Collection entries
__________
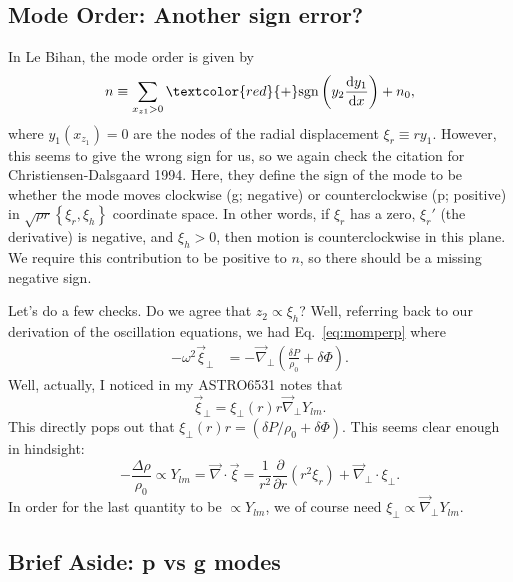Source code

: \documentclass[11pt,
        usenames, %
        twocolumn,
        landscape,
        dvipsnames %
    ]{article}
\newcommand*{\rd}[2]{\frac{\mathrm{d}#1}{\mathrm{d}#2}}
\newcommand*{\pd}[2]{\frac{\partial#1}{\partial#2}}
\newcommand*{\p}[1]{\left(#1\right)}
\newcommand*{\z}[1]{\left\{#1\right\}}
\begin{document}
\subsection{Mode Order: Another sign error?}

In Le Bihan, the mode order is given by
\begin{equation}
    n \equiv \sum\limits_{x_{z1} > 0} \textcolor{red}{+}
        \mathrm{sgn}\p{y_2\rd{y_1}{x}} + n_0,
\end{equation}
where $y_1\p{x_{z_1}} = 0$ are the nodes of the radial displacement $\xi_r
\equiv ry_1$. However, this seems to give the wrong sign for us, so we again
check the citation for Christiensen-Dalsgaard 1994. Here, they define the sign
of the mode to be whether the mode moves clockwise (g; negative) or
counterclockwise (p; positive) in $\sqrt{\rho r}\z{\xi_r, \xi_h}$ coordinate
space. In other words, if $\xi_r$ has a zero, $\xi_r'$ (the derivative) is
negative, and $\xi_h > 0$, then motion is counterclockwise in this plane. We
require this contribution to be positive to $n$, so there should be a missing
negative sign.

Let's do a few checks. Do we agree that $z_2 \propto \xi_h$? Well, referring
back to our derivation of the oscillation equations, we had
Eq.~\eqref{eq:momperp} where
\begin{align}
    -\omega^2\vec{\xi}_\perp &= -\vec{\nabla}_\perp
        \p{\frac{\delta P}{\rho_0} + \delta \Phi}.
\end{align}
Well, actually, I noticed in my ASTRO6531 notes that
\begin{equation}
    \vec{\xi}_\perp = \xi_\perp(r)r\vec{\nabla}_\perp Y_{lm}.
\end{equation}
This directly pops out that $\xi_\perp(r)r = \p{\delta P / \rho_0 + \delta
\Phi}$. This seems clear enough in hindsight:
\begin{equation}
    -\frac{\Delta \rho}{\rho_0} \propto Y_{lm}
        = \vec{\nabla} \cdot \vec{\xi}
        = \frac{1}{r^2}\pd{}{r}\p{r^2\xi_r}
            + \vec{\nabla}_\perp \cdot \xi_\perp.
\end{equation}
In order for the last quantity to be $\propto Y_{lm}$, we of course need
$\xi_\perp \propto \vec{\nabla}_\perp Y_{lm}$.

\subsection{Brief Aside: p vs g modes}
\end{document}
__________
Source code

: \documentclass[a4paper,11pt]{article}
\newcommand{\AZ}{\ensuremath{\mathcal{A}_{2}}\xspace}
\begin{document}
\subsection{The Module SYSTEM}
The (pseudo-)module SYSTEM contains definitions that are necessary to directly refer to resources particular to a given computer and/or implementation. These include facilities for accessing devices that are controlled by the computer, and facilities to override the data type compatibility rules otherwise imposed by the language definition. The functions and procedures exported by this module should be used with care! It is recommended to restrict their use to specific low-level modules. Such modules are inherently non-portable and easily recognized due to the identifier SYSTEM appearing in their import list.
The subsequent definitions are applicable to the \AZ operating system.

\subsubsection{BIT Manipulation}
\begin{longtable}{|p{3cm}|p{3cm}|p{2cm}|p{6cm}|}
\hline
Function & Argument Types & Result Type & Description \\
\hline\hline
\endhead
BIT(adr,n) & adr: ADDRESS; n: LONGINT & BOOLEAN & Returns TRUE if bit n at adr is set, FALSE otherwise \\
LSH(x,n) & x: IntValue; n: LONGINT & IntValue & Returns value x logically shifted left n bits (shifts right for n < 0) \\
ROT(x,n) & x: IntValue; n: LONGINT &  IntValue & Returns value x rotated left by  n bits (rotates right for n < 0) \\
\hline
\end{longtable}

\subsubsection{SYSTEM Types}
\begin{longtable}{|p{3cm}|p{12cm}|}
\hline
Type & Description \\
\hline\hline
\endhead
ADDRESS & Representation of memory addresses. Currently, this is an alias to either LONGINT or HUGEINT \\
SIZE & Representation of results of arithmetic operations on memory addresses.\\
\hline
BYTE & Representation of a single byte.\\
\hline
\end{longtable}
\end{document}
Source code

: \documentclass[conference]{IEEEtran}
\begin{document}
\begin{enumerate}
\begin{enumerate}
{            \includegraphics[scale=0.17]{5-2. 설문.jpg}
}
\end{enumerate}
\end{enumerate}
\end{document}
__________
What you are asked to do >>
Restate word for word only the lines above from the line containing "radial displacement $\xi_r" to the line containing "negative, and $\xi_h", both of them included.

Response below >>
where $y_1\p{x_{z_1}} = 0$ are the nodes of the radial displacement $\xi_r
\equiv ry_1$. However, this seems to give the wrong sign for us, so we again
check the citation for Christiensen-Dalsgaard 1994. Here, they define the sign
of the mode to be whether the mode moves clockwise (g; negative) or
counterclockwise (p; positive) in $\sqrt{\rho r}\z{\xi_r, \xi_h}$ coordinate
space. In other words, if $\xi_r$ has a zero, $\xi_r'$ (the derivative) is
negative, and $\xi_h > 0$, then motion is counterclockwise in this plane. We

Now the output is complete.